* [YOUR INSTRUCTIONS]: Everything in the listing should be set down exactly, apart from the pictures.

* [SOURCE DATA]:
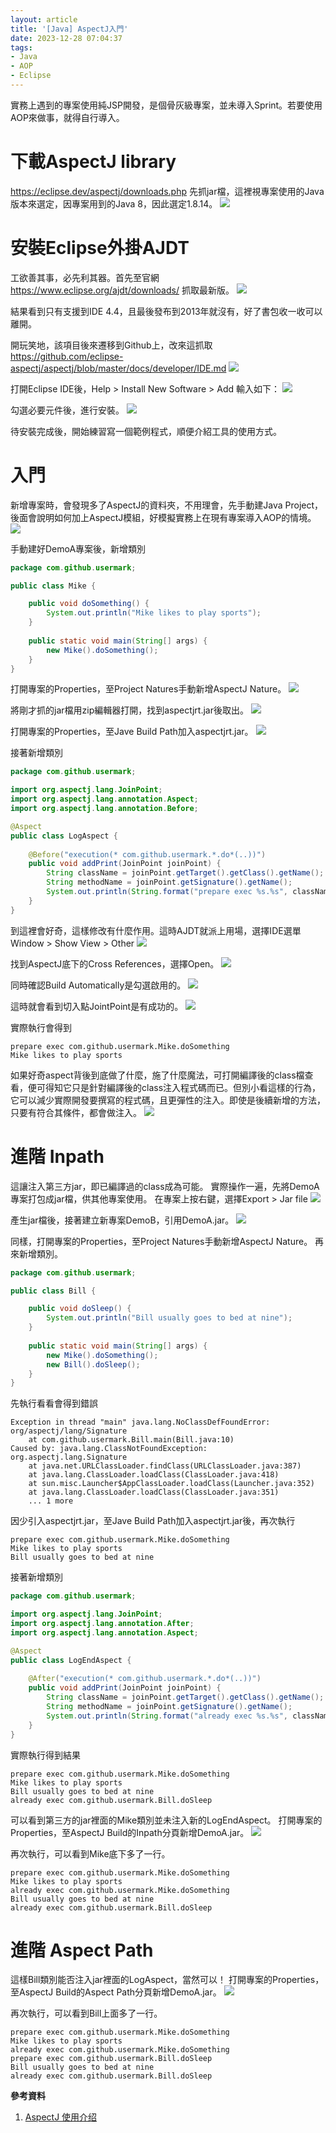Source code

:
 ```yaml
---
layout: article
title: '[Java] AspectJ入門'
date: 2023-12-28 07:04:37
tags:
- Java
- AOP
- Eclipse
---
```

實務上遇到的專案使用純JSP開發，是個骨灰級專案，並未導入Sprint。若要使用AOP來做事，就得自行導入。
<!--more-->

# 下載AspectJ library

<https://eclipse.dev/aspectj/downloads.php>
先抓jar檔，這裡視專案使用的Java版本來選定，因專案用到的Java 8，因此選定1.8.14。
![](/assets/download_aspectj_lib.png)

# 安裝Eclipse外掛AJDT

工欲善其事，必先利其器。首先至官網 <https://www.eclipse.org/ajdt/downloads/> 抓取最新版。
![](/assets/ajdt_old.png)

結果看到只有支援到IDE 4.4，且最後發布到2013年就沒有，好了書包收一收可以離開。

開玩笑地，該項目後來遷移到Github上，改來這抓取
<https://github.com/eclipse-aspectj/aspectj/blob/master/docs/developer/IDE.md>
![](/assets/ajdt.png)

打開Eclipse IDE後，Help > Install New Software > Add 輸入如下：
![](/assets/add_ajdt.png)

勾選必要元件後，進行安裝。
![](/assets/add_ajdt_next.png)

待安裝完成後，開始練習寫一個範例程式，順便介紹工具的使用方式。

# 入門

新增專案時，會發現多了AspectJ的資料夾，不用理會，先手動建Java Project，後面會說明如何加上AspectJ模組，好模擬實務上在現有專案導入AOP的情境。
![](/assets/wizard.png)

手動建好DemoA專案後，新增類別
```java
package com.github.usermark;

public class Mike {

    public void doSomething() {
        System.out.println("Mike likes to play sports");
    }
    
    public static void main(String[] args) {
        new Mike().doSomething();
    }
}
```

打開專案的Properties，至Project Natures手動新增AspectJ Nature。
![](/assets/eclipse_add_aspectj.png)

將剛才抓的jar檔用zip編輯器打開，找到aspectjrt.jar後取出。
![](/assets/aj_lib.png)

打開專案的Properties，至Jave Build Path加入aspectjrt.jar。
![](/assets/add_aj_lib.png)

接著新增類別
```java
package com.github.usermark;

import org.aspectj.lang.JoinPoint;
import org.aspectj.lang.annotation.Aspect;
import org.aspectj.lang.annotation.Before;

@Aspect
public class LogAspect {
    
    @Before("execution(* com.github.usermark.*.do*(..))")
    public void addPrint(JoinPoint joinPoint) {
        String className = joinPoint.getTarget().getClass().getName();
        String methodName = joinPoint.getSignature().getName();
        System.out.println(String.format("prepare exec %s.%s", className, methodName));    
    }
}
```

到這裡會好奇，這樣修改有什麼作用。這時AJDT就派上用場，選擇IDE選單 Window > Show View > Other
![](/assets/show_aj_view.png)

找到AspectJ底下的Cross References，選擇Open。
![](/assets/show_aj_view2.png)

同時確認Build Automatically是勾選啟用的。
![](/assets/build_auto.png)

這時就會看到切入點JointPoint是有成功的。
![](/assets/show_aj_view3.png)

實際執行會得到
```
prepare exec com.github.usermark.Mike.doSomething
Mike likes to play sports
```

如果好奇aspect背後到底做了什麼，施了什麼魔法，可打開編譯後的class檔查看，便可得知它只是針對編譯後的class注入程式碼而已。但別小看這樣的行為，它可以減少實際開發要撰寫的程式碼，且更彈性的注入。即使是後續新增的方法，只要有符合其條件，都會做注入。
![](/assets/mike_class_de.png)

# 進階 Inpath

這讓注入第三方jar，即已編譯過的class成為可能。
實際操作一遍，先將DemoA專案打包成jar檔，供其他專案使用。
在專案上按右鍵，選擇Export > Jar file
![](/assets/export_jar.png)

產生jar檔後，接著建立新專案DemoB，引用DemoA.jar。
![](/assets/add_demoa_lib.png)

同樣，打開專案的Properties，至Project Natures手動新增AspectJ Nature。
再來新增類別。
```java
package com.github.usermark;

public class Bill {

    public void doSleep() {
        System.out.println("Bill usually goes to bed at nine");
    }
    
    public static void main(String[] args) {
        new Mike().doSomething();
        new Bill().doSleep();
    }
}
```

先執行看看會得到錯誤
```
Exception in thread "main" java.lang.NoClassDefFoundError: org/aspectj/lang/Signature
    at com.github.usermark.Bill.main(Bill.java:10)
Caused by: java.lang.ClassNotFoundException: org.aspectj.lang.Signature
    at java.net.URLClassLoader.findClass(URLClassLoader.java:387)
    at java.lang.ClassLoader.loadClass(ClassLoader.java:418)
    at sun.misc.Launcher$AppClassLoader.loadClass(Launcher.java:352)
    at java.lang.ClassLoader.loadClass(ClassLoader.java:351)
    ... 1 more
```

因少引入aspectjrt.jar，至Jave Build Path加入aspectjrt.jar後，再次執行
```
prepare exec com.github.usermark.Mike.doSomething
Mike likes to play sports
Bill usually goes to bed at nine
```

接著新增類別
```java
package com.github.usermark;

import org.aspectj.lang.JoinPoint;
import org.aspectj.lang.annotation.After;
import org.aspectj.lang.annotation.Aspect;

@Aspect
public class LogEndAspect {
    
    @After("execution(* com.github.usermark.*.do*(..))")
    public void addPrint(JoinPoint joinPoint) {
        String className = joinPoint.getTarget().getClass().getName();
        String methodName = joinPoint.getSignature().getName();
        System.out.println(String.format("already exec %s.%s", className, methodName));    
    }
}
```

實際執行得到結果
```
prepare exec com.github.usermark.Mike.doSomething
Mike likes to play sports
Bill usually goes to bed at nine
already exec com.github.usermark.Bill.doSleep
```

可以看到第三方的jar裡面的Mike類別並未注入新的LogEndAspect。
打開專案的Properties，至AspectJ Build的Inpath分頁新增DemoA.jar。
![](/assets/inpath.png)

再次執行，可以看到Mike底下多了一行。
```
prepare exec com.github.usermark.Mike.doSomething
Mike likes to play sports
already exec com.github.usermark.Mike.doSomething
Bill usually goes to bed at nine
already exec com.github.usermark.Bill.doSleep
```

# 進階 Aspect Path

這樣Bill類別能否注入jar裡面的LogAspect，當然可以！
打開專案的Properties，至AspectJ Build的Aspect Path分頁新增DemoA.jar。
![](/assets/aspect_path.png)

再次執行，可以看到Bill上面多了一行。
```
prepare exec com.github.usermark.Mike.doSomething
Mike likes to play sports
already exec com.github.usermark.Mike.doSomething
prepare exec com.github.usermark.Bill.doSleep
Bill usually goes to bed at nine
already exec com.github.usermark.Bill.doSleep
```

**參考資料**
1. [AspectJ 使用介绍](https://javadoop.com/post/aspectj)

* [OUTPUT OF THE EXERCISE]:
Source code

:
 ```yaml
---
layout: article
title: '[Java] AspectJ入門'
date: 2023-12-28 07:04:37
tags:
- Java
- AOP
- Eclipse
---
```

實務上遇到的專案使用純JSP開發，是個骨灰級專案，並未導入Sprint。若要使用AOP來做事，就得自行導入。
<!--more-->

# 下載AspectJ library

<https://eclipse.dev/aspectj/downloads.php>
先抓jar檔，這裡視專案使用的Java版本來選定，因專案用到的Java 8，因此選定1.8.14。
![](/assets/download_aspectj_lib.png)

# 安裝Eclipse外掛AJDT

工欲善其事，必先利其器。首先至官網 <https://www.eclipse.org/ajdt/downloads/> 抓取最新版。
![](/assets/ajdt_old.png)

結果看到只有支援到IDE 4.4，且最後發布到2013年就沒有，好了書包收一收可以離開。

開玩笑地，該項目後來遷移到Github上，改來這抓取
<https://github.com/eclipse-aspectj/aspectj/blob/master/docs/developer/IDE.md>
![](/assets/ajdt.png)

打開Eclipse IDE後，Help > Install New Software > Add 輸入如下：
![](/assets/add_ajdt.png)

勾選必要元件後，進行安裝。
![](/assets/add_ajdt_next.png)

待安裝完成後，開始練習寫一個範例程式，順便介紹工具的使用方式。

# 入門

新增專案時，會發現多了AspectJ的資料夾，不用理會，先手動建Java Project，後面會說明如何加上AspectJ模組，好模擬實務上在現有專案導入AOP的情境。
![](/assets/wizard.png)

手動建好DemoA專案後，新增類別
```java
package com.github.usermark;

public class Mike {

    public void doSomething() {
        System.out.println("Mike likes to play sports");
    }
    
    public static void main(String[] args) {
        new Mike().doSomething();
    }
}
```

打開專案的Properties，至Project Natures手動新增AspectJ Nature。
![](/assets/eclipse_add_aspectj.png)

將剛才抓的jar檔用zip編輯器打開，找到aspectjrt.jar後取出。
![](/assets/aj_lib.png)

打開專案的Properties，至Jave Build Path加入aspectjrt.jar。
![](/assets/add_aj_lib.png)

接著新增類別
```java
package com.github.usermark;

import org.aspectj.lang.JoinPoint;
import org.aspectj.lang.annotation.Aspect;
import org.aspectj.lang.annotation.Before;

@Aspect
public class LogAspect {
    
    @Before("execution(* com.github.usermark.*.do*(..))")
    public void addPrint(JoinPoint joinPoint) {
        String className = joinPoint.getTarget().getClass().getName();
        String methodName = joinPoint.getSignature().getName();
        System.out.println(String.format("prepare exec %s.%s", className, methodName));    
    }
}
```

到這裡會好奇，這樣修改有什麼作用。這時AJDT就派上用場，選擇IDE選單 Window > Show View > Other
![](/assets/show_aj_view.png)

找到AspectJ底下的Cross References，選擇Open。
![](/assets/show_aj_view2.png)

同時確認Build Automatically是勾選啟用的。
![](/assets/build_auto.png)

這時就會看到切入點JointPoint是有成功的。
![](/assets/show_aj_view3.png)

實際執行會得到
```
prepare exec com.github.usermark.Mike.doSomething
Mike likes to play sports
```

如果好奇aspect背後到底做了什麼，施了什麼魔法，可打開編譯後的class檔查看，便可得知它只是針對編譯後的class注入程式碼而已。但別小看這樣的行為，它可以減少實際開發要撰寫的程式碼，且更彈性的注入。即使是後續新增的方法，只要有符合其條件，都會做注入。
![](/assets/mike_class_de.png)

# 進階 Inpath

這讓注入第三方jar，即已編譯過的class成為可能。
實際操作一遍，先將DemoA專案打包成jar檔，供其他專案使用。
在專案上按右鍵，選擇Export > Jar file
![](/assets/export_jar.png)

產生jar檔後，接著建立新專案DemoB，引用DemoA.jar。
![](/assets/add_demoa_lib.png)

同樣，打開專案的Properties，至Project Natures手動新增AspectJ Nature。
再來新增類別。
```java
package com.github.usermark;

public class Bill {

    public void doSleep() {
        System.out.println("Bill usually goes to bed at nine");
    }
    
    public static void main(String[] args) {
        new Mike().doSomething();
        new Bill().doSleep();
    }
}
```

先執行看看會得到錯誤
```
Exception in thread "main" java.lang.NoClassDefFoundError: org/aspectj/lang/Signature
    at com.github.usermark.Bill.main(Bill.java:10)
Caused by: java.lang.ClassNotFoundException: org.aspectj.lang.Signature
    at java.net.URLClassLoader.findClass(URLClassLoader.java:387)
    at java.lang.ClassLoader.loadClass(ClassLoader.java:418)
    at sun.misc.Launcher$AppClassLoader.loadClass(Launcher.java:352)
    at java.lang.ClassLoader.loadClass(ClassLoader.java:351)
    ... 1 more
```

因少引入aspectjrt.jar，至Jave Build Path加入aspectjrt.jar後，再次執行
```
prepare exec com.github.usermark.Mike.doSomething
Mike likes to play sports
Bill usually goes to bed at nine
```

接著新增類別
```java
package com.github.usermark;

import org.aspectj.lang.JoinPoint;
import org.aspectj.lang.annotation.After;
import org.aspectj.lang.annotation.Aspect;

@Aspect
public class LogEndAspect {
    
    @After("execution(* com.github.usermark.*.do*(..))")
    public void addPrint(JoinPoint joinPoint) {
        String className = joinPoint.getTarget().getClass().getName();
        String methodName = joinPoint.getSignature().getName();
        System.out.println(String.format("already exec %s.%s", className, methodName));    
    }
}
```

實際執行得到結果
```
prepare exec com.github.usermark.Mike.doSomething
Mike likes to play sports
Bill usually goes to bed at nine
already exec com.github.usermark.Bill.doSleep
```

可以看到第三方的jar裡面的Mike類別並未注入新的LogEndAspect。
打開專案的Properties，至AspectJ Build的Inpath分頁新增DemoA.jar。
![](/assets/inpath.png)

再次執行，可以看到Mike底下多了一行。
```
prepare exec com.github.usermark.Mike.doSomething
Mike likes to play sports
already exec com.github.usermark.Mike.doSomething
Bill usually goes to bed at nine
already exec com.github.usermark.Bill.doSleep
```

# 進階 Aspect Path

這樣Bill類別能否注入jar裡面的LogAspect，當然可以！
打開專案的Properties，至AspectJ Build的Aspect Path分頁新增DemoA.jar。
![](/assets/aspect_path.png)

再次執行，可以看到Bill上面多了一行。
```
prepare exec com.github.usermark.Mike.doSomething
Mike likes to play sports
already exec com.github.usermark.Mike.doSomething
prepare exec com.github.usermark.Bill.doSleep
Bill usually goes to bed at nine
already exec com.github.usermark.Bill.doSleep
```

**參考資料**
1. [AspectJ 使用介绍](https://javadoop.com/post/aspectj)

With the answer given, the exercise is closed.